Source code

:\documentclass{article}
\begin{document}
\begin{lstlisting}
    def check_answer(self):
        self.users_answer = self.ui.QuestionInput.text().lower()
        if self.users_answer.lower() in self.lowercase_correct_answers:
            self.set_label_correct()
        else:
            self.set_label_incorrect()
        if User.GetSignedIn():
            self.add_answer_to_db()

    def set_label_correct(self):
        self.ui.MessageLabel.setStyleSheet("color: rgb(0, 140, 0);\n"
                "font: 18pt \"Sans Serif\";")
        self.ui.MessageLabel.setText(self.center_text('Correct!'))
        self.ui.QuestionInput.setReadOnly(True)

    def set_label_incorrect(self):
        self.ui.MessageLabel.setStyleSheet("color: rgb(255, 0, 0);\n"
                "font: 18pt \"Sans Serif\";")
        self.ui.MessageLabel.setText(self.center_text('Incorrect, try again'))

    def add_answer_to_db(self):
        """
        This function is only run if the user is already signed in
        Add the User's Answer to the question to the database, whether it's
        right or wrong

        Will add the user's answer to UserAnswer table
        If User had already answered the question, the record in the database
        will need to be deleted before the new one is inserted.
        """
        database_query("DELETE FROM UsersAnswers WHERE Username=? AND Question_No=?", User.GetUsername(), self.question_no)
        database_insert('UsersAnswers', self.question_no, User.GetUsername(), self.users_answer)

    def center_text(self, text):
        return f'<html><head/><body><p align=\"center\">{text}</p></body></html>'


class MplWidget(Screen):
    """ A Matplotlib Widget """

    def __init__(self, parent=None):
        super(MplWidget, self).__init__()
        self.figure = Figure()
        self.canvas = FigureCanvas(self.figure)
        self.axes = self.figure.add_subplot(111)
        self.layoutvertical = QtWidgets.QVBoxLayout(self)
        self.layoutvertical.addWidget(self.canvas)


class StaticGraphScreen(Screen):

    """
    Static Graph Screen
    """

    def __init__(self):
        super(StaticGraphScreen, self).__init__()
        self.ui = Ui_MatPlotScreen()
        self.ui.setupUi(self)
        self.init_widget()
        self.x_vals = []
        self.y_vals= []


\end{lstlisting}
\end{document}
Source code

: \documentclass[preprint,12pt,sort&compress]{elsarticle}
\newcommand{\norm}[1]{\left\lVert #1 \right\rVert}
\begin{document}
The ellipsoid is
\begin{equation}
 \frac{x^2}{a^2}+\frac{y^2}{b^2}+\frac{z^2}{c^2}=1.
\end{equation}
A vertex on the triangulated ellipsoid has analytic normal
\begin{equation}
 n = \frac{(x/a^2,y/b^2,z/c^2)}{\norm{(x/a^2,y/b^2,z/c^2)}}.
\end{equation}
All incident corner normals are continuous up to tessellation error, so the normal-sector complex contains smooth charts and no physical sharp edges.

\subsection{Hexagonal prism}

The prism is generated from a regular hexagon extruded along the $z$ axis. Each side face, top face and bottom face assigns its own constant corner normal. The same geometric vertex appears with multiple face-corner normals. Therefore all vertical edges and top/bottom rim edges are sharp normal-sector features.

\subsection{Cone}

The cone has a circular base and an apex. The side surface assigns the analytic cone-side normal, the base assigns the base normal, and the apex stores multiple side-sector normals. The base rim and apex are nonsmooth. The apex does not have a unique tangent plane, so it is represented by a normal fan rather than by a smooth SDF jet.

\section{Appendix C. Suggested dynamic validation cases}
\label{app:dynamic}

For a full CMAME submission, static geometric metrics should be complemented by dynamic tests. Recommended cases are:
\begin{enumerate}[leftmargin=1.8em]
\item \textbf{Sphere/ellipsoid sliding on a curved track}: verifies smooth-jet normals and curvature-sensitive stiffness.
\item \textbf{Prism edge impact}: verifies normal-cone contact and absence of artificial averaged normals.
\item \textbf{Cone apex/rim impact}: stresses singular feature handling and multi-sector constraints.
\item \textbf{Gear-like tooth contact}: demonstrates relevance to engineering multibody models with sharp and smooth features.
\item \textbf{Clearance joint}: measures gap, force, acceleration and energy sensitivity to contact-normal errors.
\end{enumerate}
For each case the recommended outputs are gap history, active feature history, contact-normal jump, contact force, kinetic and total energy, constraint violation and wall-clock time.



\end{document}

• _DESCRIPTION OF THE TASK_
Your reply should consist of all the records, set down exactly.

• _ANSWER SECTION_
Source code

:\documentclass{article}
\begin{document}
\begin{lstlisting}
    def check_answer(self):
        self.users_answer = self.ui.QuestionInput.text().lower()
        if self.users_answer.lower() in self.lowercase_correct_answers:
            self.set_label_correct()
        else:
            self.set_label_incorrect()
        if User.GetSignedIn():
            self.add_answer_to_db()

    def set_label_correct(self):
        self.ui.MessageLabel.setStyleSheet("color: rgb(0, 140, 0);\n"
                "font: 18pt \"Sans Serif\";")
        self.ui.MessageLabel.setText(self.center_text('Correct!'))
        self.ui.QuestionInput.setReadOnly(True)

    def set_label_incorrect(self):
        self.ui.MessageLabel.setStyleSheet("color: rgb(255, 0, 0);\n"
                "font: 18pt \"Sans Serif\";")
        self.ui.MessageLabel.setText(self.center_text('Incorrect, try again'))

    def add_answer_to_db(self):
        """
        This function is only run if the user is already signed in
        Add the User's Answer to the question to the database, whether it's
        right or wrong

        Will add the user's answer to UserAnswer table
        If User had already answered the question, the record in the database
        will need to be deleted before the new one is inserted.
        """
        database_query("DELETE FROM UsersAnswers WHERE Username=? AND Question_No=?", User.GetUsername(), self.question_no)
        database_insert('UsersAnswers', self.question_no, User.GetUsername(), self.users_answer)

    def center_text(self, text):
        return f'<html><head/><body><p align=\"center\">{text}</p></body></html>'


class MplWidget(Screen):
    """ A Matplotlib Widget """

    def __init__(self, parent=None):
        super(MplWidget, self).__init__()
        self.figure = Figure()
        self.canvas = FigureCanvas(self.figure)
        self.axes = self.figure.add_subplot(111)
        self.layoutvertical = QtWidgets.QVBoxLayout(self)
        self.layoutvertical.addWidget(self.canvas)


class StaticGraphScreen(Screen):

    """
    Static Graph Screen
    """

    def __init__(self):
        super(StaticGraphScreen, self).__init__()
        self.ui = Ui_MatPlotScreen()
        self.ui.setupUi(self)
        self.init_widget()
        self.x_vals = []
        self.y_vals= []


\end{lstlisting}
\end{document}
Source code

: \documentclass[preprint,12pt,sort&compress]{elsarticle}
\newcommand{\norm}[1]{\left\lVert #1 \right\rVert}
\begin{document}
The ellipsoid is
\begin{equation}
 \frac{x^2}{a^2}+\frac{y^2}{b^2}+\frac{z^2}{c^2}=1.
\end{equation}
A vertex on the triangulated ellipsoid has analytic normal
\begin{equation}
 n = \frac{(x/a^2,y/b^2,z/c^2)}{\norm{(x/a^2,y/b^2,z/c^2)}}.
\end{equation}
All incident corner normals are continuous up to tessellation error, so the normal-sector complex contains smooth charts and no physical sharp edges.

\subsection{Hexagonal prism}

The prism is generated from a regular hexagon extruded along the $z$ axis. Each side face, top face and bottom face assigns its own constant corner normal. The same geometric vertex appears with multiple face-corner normals. Therefore all vertical edges and top/bottom rim edges are sharp normal-sector features.

\subsection{Cone}

The cone has a circular base and an apex. The side surface assigns the analytic cone-side normal, the base assigns the base normal, and the apex stores multiple side-sector normals. The base rim and apex are nonsmooth. The apex does not have a unique tangent plane, so it is represented by a normal fan rather than by a smooth SDF jet.

\section{Appendix C. Suggested dynamic validation cases}
\label{app:dynamic}

For a full CMAME submission, static geometric metrics should be complemented by dynamic tests. Recommended cases are:
\begin{enumerate}[leftmargin=1.8em]
\item \textbf{Sphere/ellipsoid sliding on a curved track}: verifies smooth-jet normals and curvature-sensitive stiffness.
\item \textbf{Prism edge impact}: verifies normal-cone contact and absence of artificial averaged normals.
\item \textbf{Cone apex/rim impact}: stresses singular feature handling and multi-sector constraints.
\item \textbf{Gear-like tooth contact}: demonstrates relevance to engineering multibody models with sharp and smooth features.
\item \textbf{Clearance joint}: measures gap, force, acceleration and energy sensitivity to contact-normal errors.
\end{enumerate}
For each case the recommended outputs are gap history, active feature history, contact-normal jump, contact force, kinetic and total energy, constraint violation and wall-clock time.



\end{document}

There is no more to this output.